Mrs. Henderson Presents

Mrs. Henderson Presents (Director: Stephen Frears)

MRS. HENDERSON PRESENTS has been nominated for 2 Oscars:

Best Actress: Judi Dench
Best Costumes: Sandy Powell













Frears had a long career before he did Dangerous Liasons in 1988, the movie that put him on the map. He then did The Grifters in 1990, and then after that went on a run of misses like Hero and Mary Reilly. In 2000, he directed the Nick Hornby adaptation High Fidelity and in 2002 did the very good Dirty Pretty Things. Screenplay comes from Martin Sherman from an idea by David and Kathy Rose.

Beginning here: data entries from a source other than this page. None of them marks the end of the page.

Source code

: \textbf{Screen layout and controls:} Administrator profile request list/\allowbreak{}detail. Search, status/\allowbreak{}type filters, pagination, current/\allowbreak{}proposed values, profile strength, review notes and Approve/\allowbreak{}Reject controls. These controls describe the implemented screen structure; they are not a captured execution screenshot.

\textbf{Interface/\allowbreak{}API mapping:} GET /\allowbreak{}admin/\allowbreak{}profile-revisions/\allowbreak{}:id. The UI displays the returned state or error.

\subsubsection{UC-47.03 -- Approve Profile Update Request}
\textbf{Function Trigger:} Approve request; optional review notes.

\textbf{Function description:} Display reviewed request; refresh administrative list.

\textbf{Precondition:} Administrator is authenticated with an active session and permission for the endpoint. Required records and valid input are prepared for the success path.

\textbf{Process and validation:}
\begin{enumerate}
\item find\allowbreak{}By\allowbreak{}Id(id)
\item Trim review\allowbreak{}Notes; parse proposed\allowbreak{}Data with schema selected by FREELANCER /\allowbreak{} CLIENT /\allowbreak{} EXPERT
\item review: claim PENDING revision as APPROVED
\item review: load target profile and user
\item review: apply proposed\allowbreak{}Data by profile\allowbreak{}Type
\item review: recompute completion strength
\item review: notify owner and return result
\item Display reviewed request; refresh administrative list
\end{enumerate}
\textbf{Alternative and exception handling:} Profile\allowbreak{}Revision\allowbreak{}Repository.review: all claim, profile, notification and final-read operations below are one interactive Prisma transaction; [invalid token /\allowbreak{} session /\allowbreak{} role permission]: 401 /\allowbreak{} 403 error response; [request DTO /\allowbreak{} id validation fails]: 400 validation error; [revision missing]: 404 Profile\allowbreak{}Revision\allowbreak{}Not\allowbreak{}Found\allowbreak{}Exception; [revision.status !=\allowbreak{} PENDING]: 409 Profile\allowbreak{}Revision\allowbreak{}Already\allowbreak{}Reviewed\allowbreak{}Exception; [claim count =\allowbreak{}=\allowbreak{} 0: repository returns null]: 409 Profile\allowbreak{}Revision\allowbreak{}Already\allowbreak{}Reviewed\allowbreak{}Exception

Any time Judi Dench is in a movie, just go ahead and give her an Oscar nomination. Since 1998's Mrs. Brown, for which she earned her first nom, she's been honored 4 more times since including this one, and won for her quickie performance in Shakespeare in Love. Not that she doesn't deserve it. She's always excellent. But I think Maria Bello (History of Violence) got shafted. And much like most of her previous nominations, it's for a movie that isn't really that great, so the film is almost entirely performance-driven. Oscar always seems to find that glittering jewel in a so-so flick every year.

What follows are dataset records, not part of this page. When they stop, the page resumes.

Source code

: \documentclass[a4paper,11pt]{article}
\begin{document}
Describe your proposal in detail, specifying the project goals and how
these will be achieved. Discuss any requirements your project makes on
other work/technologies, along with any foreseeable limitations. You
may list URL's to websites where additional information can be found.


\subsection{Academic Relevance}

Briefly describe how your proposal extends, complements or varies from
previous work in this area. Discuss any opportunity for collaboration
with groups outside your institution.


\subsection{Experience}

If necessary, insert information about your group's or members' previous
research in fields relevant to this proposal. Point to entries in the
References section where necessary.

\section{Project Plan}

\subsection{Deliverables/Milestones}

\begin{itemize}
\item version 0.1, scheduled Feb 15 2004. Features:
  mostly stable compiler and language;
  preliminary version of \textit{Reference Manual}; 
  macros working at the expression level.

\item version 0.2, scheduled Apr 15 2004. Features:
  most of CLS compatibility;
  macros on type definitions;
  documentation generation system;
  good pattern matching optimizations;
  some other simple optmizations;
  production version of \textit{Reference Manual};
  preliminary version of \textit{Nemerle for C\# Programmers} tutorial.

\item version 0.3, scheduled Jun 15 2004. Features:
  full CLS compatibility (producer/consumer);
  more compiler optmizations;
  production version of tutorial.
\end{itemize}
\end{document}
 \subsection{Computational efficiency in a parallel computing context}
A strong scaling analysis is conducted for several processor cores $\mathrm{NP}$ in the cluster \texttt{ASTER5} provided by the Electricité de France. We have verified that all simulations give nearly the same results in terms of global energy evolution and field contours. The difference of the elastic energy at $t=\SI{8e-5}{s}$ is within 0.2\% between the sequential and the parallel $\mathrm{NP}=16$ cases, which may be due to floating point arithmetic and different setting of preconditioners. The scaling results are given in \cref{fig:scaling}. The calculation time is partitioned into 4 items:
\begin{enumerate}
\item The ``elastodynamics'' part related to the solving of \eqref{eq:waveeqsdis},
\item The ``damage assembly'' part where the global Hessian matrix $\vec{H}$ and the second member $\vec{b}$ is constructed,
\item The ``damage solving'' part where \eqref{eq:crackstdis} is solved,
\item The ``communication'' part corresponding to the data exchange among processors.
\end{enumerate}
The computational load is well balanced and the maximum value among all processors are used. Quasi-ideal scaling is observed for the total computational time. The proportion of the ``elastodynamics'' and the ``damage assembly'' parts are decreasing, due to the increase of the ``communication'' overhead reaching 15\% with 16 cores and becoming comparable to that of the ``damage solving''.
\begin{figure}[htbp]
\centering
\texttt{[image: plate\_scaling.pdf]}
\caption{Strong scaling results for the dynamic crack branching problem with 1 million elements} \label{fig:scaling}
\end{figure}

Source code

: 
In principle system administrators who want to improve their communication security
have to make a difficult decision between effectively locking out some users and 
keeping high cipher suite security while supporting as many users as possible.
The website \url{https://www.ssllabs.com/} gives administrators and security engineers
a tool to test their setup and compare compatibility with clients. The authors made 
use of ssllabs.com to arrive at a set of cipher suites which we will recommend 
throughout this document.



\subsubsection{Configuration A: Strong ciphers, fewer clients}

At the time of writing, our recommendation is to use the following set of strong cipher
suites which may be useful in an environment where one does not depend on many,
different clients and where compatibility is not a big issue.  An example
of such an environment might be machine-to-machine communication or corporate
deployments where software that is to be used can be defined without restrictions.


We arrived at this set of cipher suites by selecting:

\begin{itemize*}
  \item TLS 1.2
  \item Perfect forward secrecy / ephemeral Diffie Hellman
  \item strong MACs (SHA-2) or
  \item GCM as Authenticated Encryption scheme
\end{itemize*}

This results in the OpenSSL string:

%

In pre-World War II London, Laura Henderson (Dench) has recently been widowed and she's playing the role of the wealthy socialite, buying extravagant things and charmingly bullshitting the masses with speeches full of naivete and almost undetectable contempt for the lower class. Her first big purchase is a playhouse that she hopes to renovate and open up some Vaudevillian entertainment. She hires Vivian Van Damm (Bob Hoskins) to be the manager. They don't see eye to eye but they agree to let each other do what they do best.

Van Damm decides to run an all-day show, something that wasn't being done at the time. It's a huge success, but then everyone starts copying and the theatre isn't profitable anymore. The desperate attempt then is to do a nude show. This is of some concern to the British government, personified by Lord Cromer (Christopher Guest), but it is agreed that the women can do it as long as they don't move, kind of like paintings. Van Damm finds his first "star" with Maureen (Kelly Reilly), who becomes the leader of a group of women initially afraid to bare it all. And of course, sex sells and it's a huge hit, especially with servicemen about to be sent into the war.

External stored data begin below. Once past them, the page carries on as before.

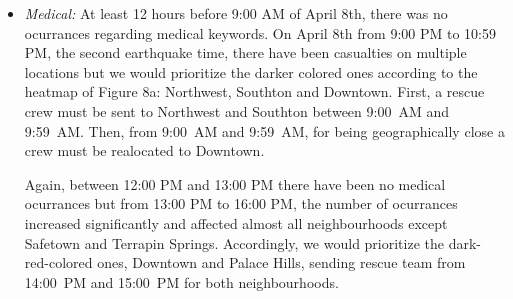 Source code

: \begin{itemize}                                                                  
     \item \emph{Medical:} At least 12 hours before 9:00 AM of April 8th, there was no ocurrances regarding
medical keywords. On April 8th from 9:00 PM to 10:59 PM, the second earthquake
time, there have been casualties on multiple locations
but we would prioritize the darker colored ones according to the heatmap of Figure 8a:
Northwest, Southton and Downtown. First, a rescue crew must be sent to Northwest
and Southton between     
     9:00~AM and 9:59~AM. Then, from 9:00~AM and 9:59~AM, for being geographically close a crew must be realocated to
Downtown. 

Again, between 12:00 PM and 13:00 PM there have been no medical ocurrances but from 13:00 PM
to 16:00 PM, the number of ocurrances increased significantly and affected
almost all neighbourhoods except Safetown and Terrapin Springs. Accordingly, we
would prioritize the dark-red-colored ones, Downtown and Palace Hills, sending
rescue team from 14:00~PM and 15:00~PM for both neighbourhoods.  


\end{itemize}
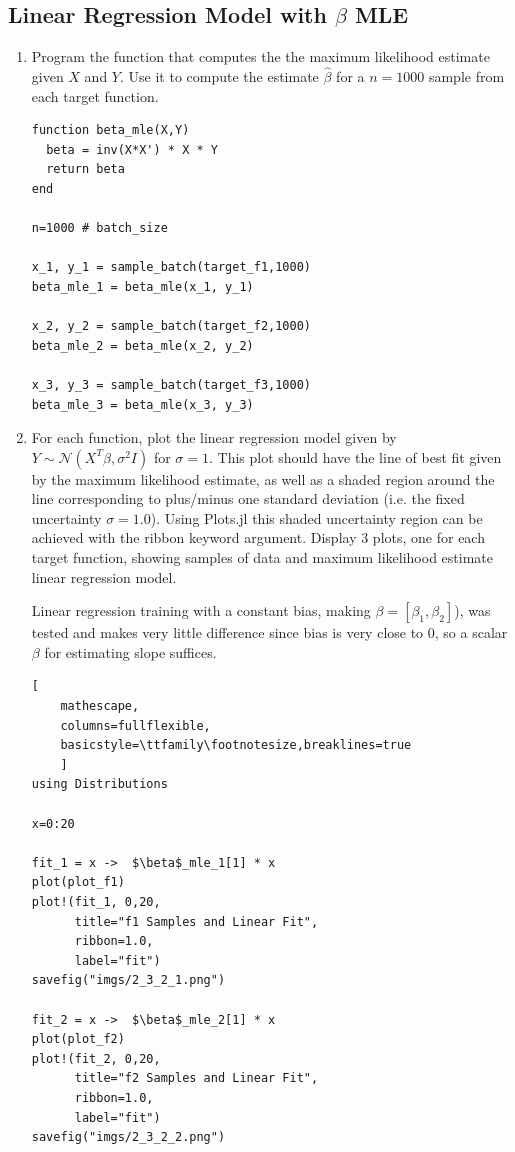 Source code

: \documentclass[12pt,letter]{article}
\begin{document}
\subsection{Linear Regression Model with $\beta$ MLE}

\begin{enumerate}
\item Program the function that computes the the maximum likelihood estimate given $X$ and $Y$. Use it to compute the estimate $\hat \beta$ for a $n=1000$ sample from each target function.  
\begin{verbatim}
function beta_mle(X,Y)
  beta = inv(X*X') * X * Y
  return beta
end

n=1000 # batch_size

x_1, y_1 = sample_batch(target_f1,1000)
beta_mle_1 = beta_mle(x_1, y_1)

x_2, y_2 = sample_batch(target_f2,1000)
beta_mle_2 = beta_mle(x_2, y_2)

x_3, y_3 = sample_batch(target_f3,1000)
beta_mle_3 = beta_mle(x_3, y_3)
\end{verbatim}

\item For each function, plot the linear regression model given by $Y \sim \mathcal{N}(X^T \beta, \sigma^2I)$ for $\sigma=1$. This plot should have the line of best fit given by the maximum likelihood estimate, as well as a shaded region around the line corresponding to plus/minus one standard deviation (i.e. the fixed uncertainty $\sigma = 1.0$). Using Plots.jl this shaded uncertainty region can be achieved with the ribbon keyword argument. Display 3 plots, one for each target function, showing samples of data and maximum likelihood estimate linear regression model.

  Linear regression training with a constant bias, making $\beta=[\beta_1, \beta_2]$), was tested and makes very little difference since bias is very close to 0, so a scalar $\beta$ for estimating slope suffices.
  \pagebreak
\begin{lstlisting}[
    mathescape,
    columns=fullflexible,
    basicstyle=\ttfamily\footnotesize,breaklines=true
    ]
using Distributions

x=0:20

fit_1 = x ->  $\beta$_mle_1[1] * x
plot(plot_f1)
plot!(fit_1, 0,20, 
      title="f1 Samples and Linear Fit",
      ribbon=1.0,
      label="fit")
savefig("imgs/2_3_2_1.png")

fit_2 = x ->  $\beta$_mle_2[1] * x
plot(plot_f2)
plot!(fit_2, 0,20,
      title="f2 Samples and Linear Fit",
      ribbon=1.0,
      label="fit")
savefig("imgs/2_3_2_2.png")


\end{lstlisting}
\end{enumerate}
\end{document}
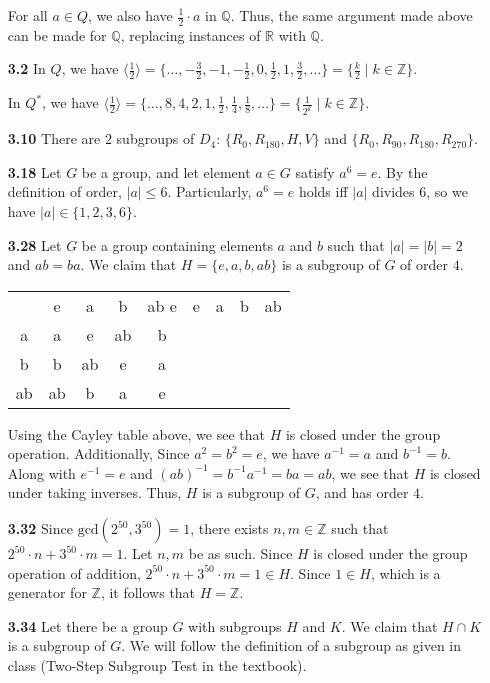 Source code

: \documentclass[11pt,letterpaper]{article}
\begin{document}
\begin{enumerate}
For all $a\in{Q}$, we also have $\frac{1}{2}\cdot{a}$ in $\mathbb{Q}$. Thus, the same argument made above can be made for $\mathbb{Q}$, replacing instances of $\mathbb{R}$ with $\mathbb{Q}$.
\item[\textbf{3.2}] In $Q$, we have $\langle{\frac{1}{2}}\rangle{} = \{\dots, -\frac{3}{2}, -1, -\frac{1}{2}, 0, \frac{1}{2}, 1, \frac{3}{2}, \dots\} = \{\frac{k}{2} \mid k\in{\mathbb{Z}}\}$.

In $Q^\ast$, we have $\langle{\frac{1}{2}}\rangle{} = \{\dots, 8, 4, 2, 1, \frac{1}{2}, \frac{1}{4}, \frac{1}{8}, \dots\} = \{\frac{1}{2^k} \mid k\in{\mathbb{Z}}\}$.
\item[\textbf{3.10}] There are $2$ subgroups of $D_4$: $\{R_0,R_{180},H,V\}$ and $\{R_0,R_{90},R_{180},R_{270}\}$.
\item[\textbf{3.18}] Let $G$ be a group, and let element $a\in{G}$ satisfy $a^6=e$. By the definition of order, $|a|\leq{6}$. Particularly, $a^6=e$ holds iff $|a|$ divides $6$, so we have $|a|\in\{1,2,3,6\}$.
\item[\textbf{3.28}] Let $G$ be a group containing elements $a$ and $b$ such that $|a|=|b|=2$ and $ab=ba$. We claim that $H=\{e,a,b,ab\}$ is a subgroup of $G$ of order $4$.

\noindent\begin{tabular}{c | c c c c}
    & e & a & b & ab
   \cr{}
   e & e & a & b & ab \\
   a & a & e & ab & b \\
   b & b & ab & e & a \\
   ab & ab & b & a & e \\
\end{tabular}

Using the Cayley table above, we see that $H$ is closed under the group operation. Additionally, Since $a^2=b^2=e$, we have $a^{-1}=a$ and $b^{-1}=b$. Along with $e^{-1}=e$ and $(ab)^{-1}=b^{-1}a^{-1}=ba=ab$, we see that $H$ is closed under taking inverses. Thus, $H$ is a subgroup of $G$, and has order $4$. \qedsymbol

\item[\textbf{3.32}] Since $\text{gcd}(2^{50},3^{50})=1$, there exists $n,m\in{\mathbb{Z}}$ such that $2^{50}\cdot{n}+3^{50}\cdot{m}=1$. Let $n,m$ be as such. Since $H$ is closed under the group operation of addition, $2^{50}\cdot{n}+3^{50}\cdot{m}=1\in{H}$. Since $1\in{H}$, which is a generator for $\mathbb{Z}$, it follows that $H=\mathbb{Z}$.
\item[\textbf{3.34}] Let there be a group $G$ with subgroups $H$ and $K$. We claim that $H\cap{K}$ is a subgroup of $G$. We will follow the definition of a subgroup as given in class (Two-Step Subgroup Test in the textbook).


\end{enumerate}
\end{document}
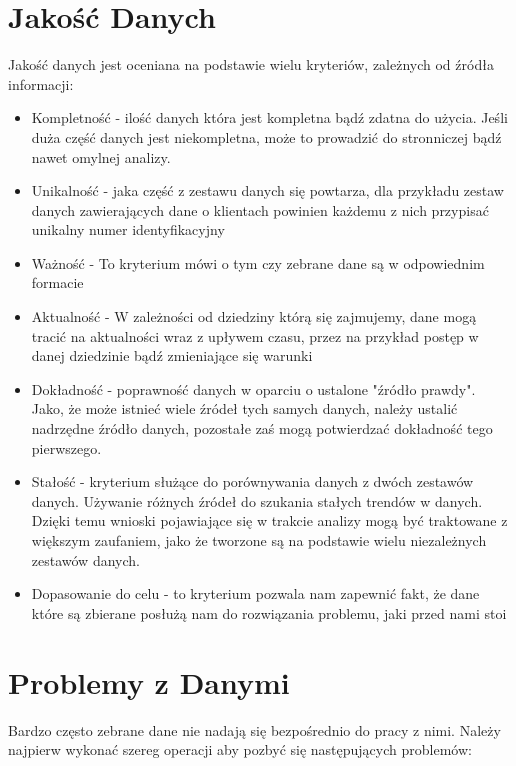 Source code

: \documentclass{book}
\begin{document}
\section{Jakość Danych}
Jakość danych jest oceniana na podstawie wielu kryteriów, zależnych od źródła informacji\cite{data_quality}:
\begin{itemize}
    \item Kompletność - ilość danych która jest kompletna bądź zdatna do użycia. Jeśli duża 
    część danych jest niekompletna, może to prowadzić do stronniczej bądź nawet omylnej analizy. 
    \item Unikalność - jaka część z zestawu danych się powtarza, 
    dla przykładu zestaw danych zawierających dane o klientach 
    powinien każdemu z nich przypisać unikalny numer identyfikacyjny
    \item Ważność - To kryterium mówi o tym czy zebrane dane są w odpowiednim formacie
    \item Aktualność - W zależności od dziedziny którą się zajmujemy, dane mogą tracić na aktualności wraz 
    z upływem czasu, przez na przykład postęp w danej 
    dziedzinie bądź zmieniające się warunki
    \item Dokładność - poprawność danych w oparciu o ustalone "źródło prawdy". 
    Jako, że może istnieć wiele źródeł tych samych danych, 
    należy ustalić nadrzędne źródło danych, pozostałe 
    zaś mogą potwierdzać dokładność tego pierwszego.
    \item Stałość - kryterium służące do porównywania danych z dwóch zestawów danych. 
    Używanie różnych źródeł do szukania stałych trendów w danych. 
    Dzięki temu wnioski pojawiające się w trakcie analizy mogą być 
    traktowane z większym zaufaniem, jako że tworzone są na podstawie wielu niezależnych zestawów danych.
    \item Dopasowanie do celu - to kryterium pozwala nam zapewnić fakt, 
    że dane które są zbierane posłużą nam do rozwiązania problemu, jaki przed nami stoi
  \end{itemize}

\section{Problemy z Danymi}

Bardzo często zebrane dane nie nadają się bezpośrednio do pracy z nimi. 
Należy najpierw wykonać szereg operacji aby pozbyć się następujących 
problemów:   
\end{document}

And that's how the movie sort of falls off. The message is that running a nude show has a greater purpose, one that gives a ray of sunshine to men during war. It can't just be a place where men get turned on for purely base reasons--that would make the place as shameful as a burlesque. It's that Memoirs of a Geisha mentality. It's not women selling themselves...it's women providing a needed service! To call it the sex trade would make it something...cheap and tawdry, and we can't have that.

Dench is good, and Hoskins is good. Everybody does an admirable acting job, and there's some fairly good dialogue. It's actually more enjoyable than average, but watch out for the trappings of importance, that search for the Oscar, adding the weight of pretension.